AWS has similarly suffered outages from an entire datacenter being taken out lik...

bushbaba · on April 26, 2023

Eh source for that. AWS has had issues where a single Zone caused such a lack of capacity in the region that some multi-zone services degraded to the point of a domino fail-over. However I've not heard of any AWS event where a fire/flood in AZ A also caused a fire/flood in AZ B.

martius · on April 26, 2023

But does it really matter that the incident is a flood or a cascading software failure if the likelihood and severity is the same?

Being in the same building is an "implementation detail" from a customer perspective, what matters is the consequences of this decision.

For example, maybe this decision allows for better network connectivity at a lower cost for inter-zones traffic, while, on the other hand, not protecting against some classes of risks.

In the end, you can have a similar multi-zone outage keeping the region down for an extended period of time just because of a bad network config push (see the massive facebook outage in 2021). As a customer, I don't care if it's a flood or a network outage.
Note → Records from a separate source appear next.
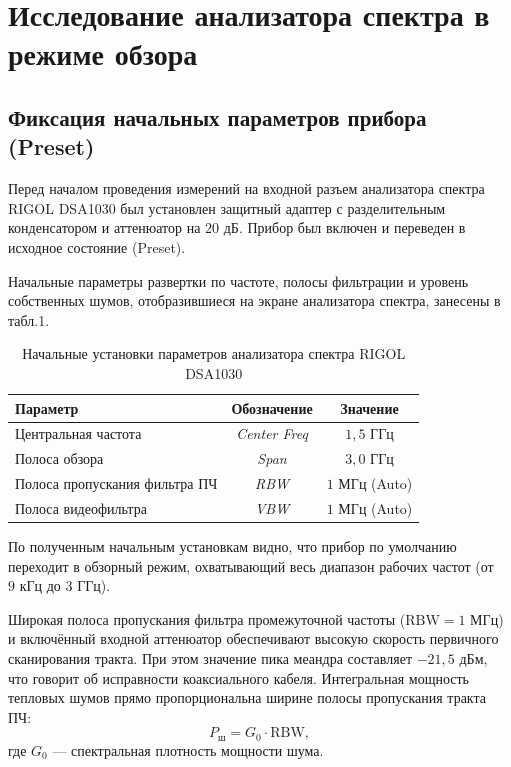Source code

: \section{Исследование анализатора спектра в режиме обзора}
\subsection{Фиксация начальных параметров прибора (Preset)}
Перед началом проведения измерений на входной разъем анализатора спектра RIGOL DSA1030 был установлен защитный адаптер с разделительным конденсатором и аттенюатор на $20\text{ дБ}$. Прибор был включен и переведен в исходное состояние (Preset).

Начальные параметры развертки по частоте, полосы фильтрации и уровень собственных шумов, отобразившиеся на экране анализатора спектра, занесены в табл.1.

\begin{table}[H]
    \caption{Начальные установки параметров анализатора спектра RIGOL DSA1030}
    \label{tab:initial_settings}
    \begin{tabular}{l c c}
        \toprule
        \textbf{Параметр} & \textbf{Обозначение} & \textbf{Значение} \\
        \midrule
        Центральная частота & \textit{Center Freq} & $1{,}5\text{ ГГц}$ \\
        Полоса обзора & \textit{Span} & $3{,}0\text{ ГГц}$ \\
        Полоса пропускания фильтра ПЧ & \textit{RBW} & $1\text{ МГц}$ (Auto) \\
        Полоса видеофильтра & \textit{VBW} & $1\text{ МГц}$ (Auto) \\
        \bottomrule
    \end{tabular}
\end{table}
По полученным начальным установкам видно, что прибор по умолчанию переходит в обзорный режим, охватывающий весь диапазон рабочих частот (от $9\text{ кГц}$ до $3\text{ ГГц}$). 

Широкая полоса пропускания фильтра промежуточной частоты ($\text{RBW} = 1\text{ МГц}$) и включённый входной аттенюатор обеспечивают высокую скорость первичного сканирования тракта. При этом значение пика меандра составляет $-21,5\text{ дБм}$, что говорит об исправности коаксиального кабеля. Интегральная мощность тепловых шумов прямо пропорциональна ширине полосы пропускания тракта ПЧ:
\begin{equation}
    P_{\text{ш}} = G_0 \cdot \text{RBW},
\end{equation}
где $G_0$ --- спектральная плотность мощности шума.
Imho, what matters the most is a clear documentation of how these abstractions work for users and the corresponding contractual agreements (costs, SLAs, etc). Users can thus decide if they are ready to pay the price of protecting themselves against an extended outage impacting a single region.

flaminHotSpeedo · on April 26, 2023

It absolutely does matter.

The MTTR for outages caused by physical damage is way higher, and resiliency against physical disasters is a major selling point of availability zones as a fault container.

Hosting every zone of your region (if that's actually the case here) in the same building is simply negligent.

Besides the obvious risks like this incident, even if the zones have physical fire barriers, chances that operators will be allowed in to one "zone" after another has a fire are slim to none.

martius · on April 27, 2023

True, I implicitly included the MTTR in the "severity", but this is actually a different thing (severity is more about the impact radius).

But I don't think it changes my point: knowing what/how Google Cloud designs regions or zones is still an implementation detail, what matters is what MTTR they are targeting and this should be known ahead of time.

There are so many "implementation details" that customers are not aware of, because they are always changing, non contractual, or just hard to make sense of, what matters is meaningful abstractions.

I am not saying it's OK if the zones are in the same building or not, I don't know and I was really surprised when I discovered this a few years ago. But this information gives you a mental model of "what could go wrong" that is biased towards some specific risks, and in my experience, relying on these very practical aspects make the risk analysis and design decisions harder to make.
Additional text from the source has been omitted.